• **Directions for this task**: Exact copy, pictures excluded: please retype the lines from the start of the material through the line containing "setUserAnswer('');", both ends included, and nothing more.

• **Task material**:
● ● ●

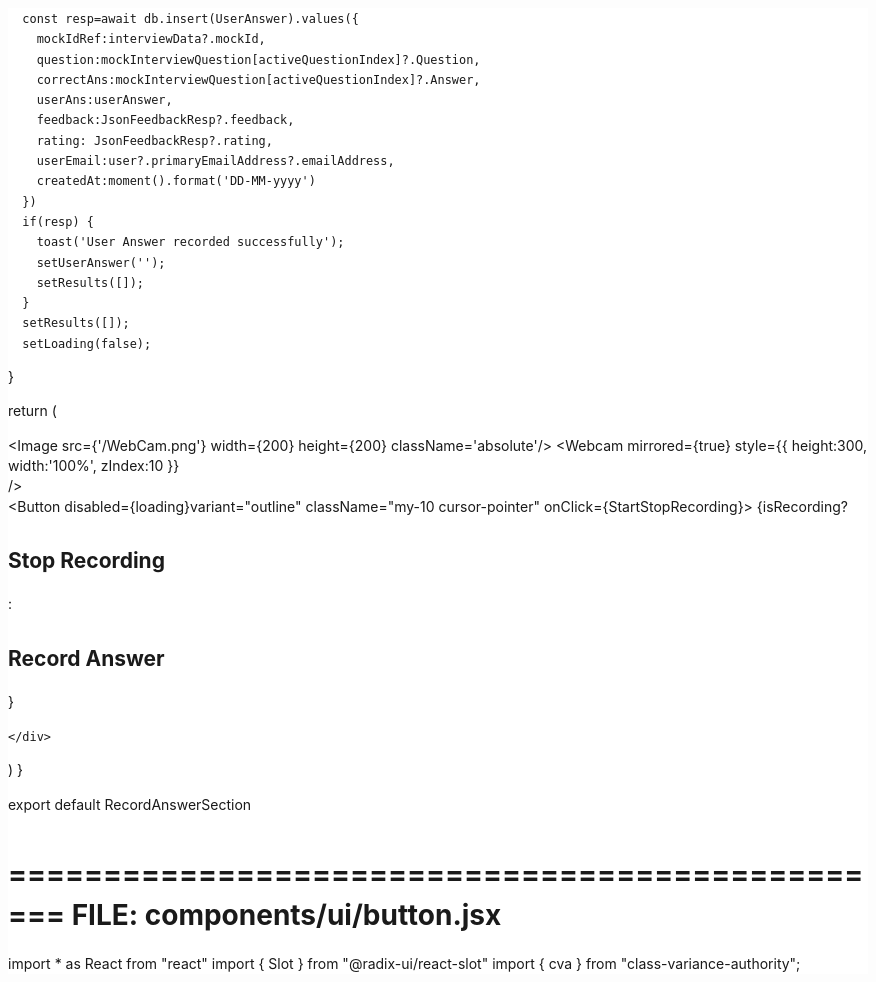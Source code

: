       const resp=await db.insert(UserAnswer).values({
        mockIdRef:interviewData?.mockId,
        question:mockInterviewQuestion[activeQuestionIndex]?.Question,
        correctAns:mockInterviewQuestion[activeQuestionIndex]?.Answer,
        userAns:userAnswer,
        feedback:JsonFeedbackResp?.feedback,
        rating: JsonFeedbackResp?.rating,
        userEmail:user?.primaryEmailAddress?.emailAddress,
        createdAt:moment().format('DD-MM-yyyy')
      })
      if(resp) {
        toast('User Answer recorded successfully');
        setUserAnswer('');
        setResults([]);
      }
      setResults([]);
      setLoading(false);
  }


  return (
    <div className='flex items-center justify-center flex-col'>
    <div className='flex flex-col mt-20 justify-center items-center bg-black rounded-lg p-5'>
      <Image src={'/WebCam.png'} width={200} height={200} className='absolute'/>
      <Webcam
        mirrored={true}
        style={{
          height:300,
          width:'100%',
          zIndex:10
        }}      
      />
    </div>
    <Button disabled={loading}variant="outline" className="my-10 cursor-pointer" onClick={StartStopRecording}>
      {isRecording?
    <h2 className='text-red-600 flex gap-2'>
        <Mic/>Stop Recording
    </h2>:
    <h2 className='text-primary flex gap-2 items-center'><Mic/>Record Answer</h2>}</Button>  
    
    </div>
  )
}

export default RecordAnswerSection


================================================
FILE: components/ui/button.jsx
================================================
import * as React from "react"
import { Slot } from "@radix-ui/react-slot"
import { cva } from "class-variance-authority";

● ● ●

• **Exercise output**:
Source code

:       const resp=await db.insert(UserAnswer).values({
        mockIdRef:interviewData?.mockId,
        question:mockInterviewQuestion[activeQuestionIndex]?.Question,
        correctAns:mockInterviewQuestion[activeQuestionIndex]?.Answer,
        userAns:userAnswer,
        feedback:JsonFeedbackResp?.feedback,
        rating: JsonFeedbackResp?.rating,
        userEmail:user?.primaryEmailAddress?.emailAddress,
        createdAt:moment().format('DD-MM-yyyy')
      })
      if(resp) {
        toast('User Answer recorded successfully');
        setUserAnswer('');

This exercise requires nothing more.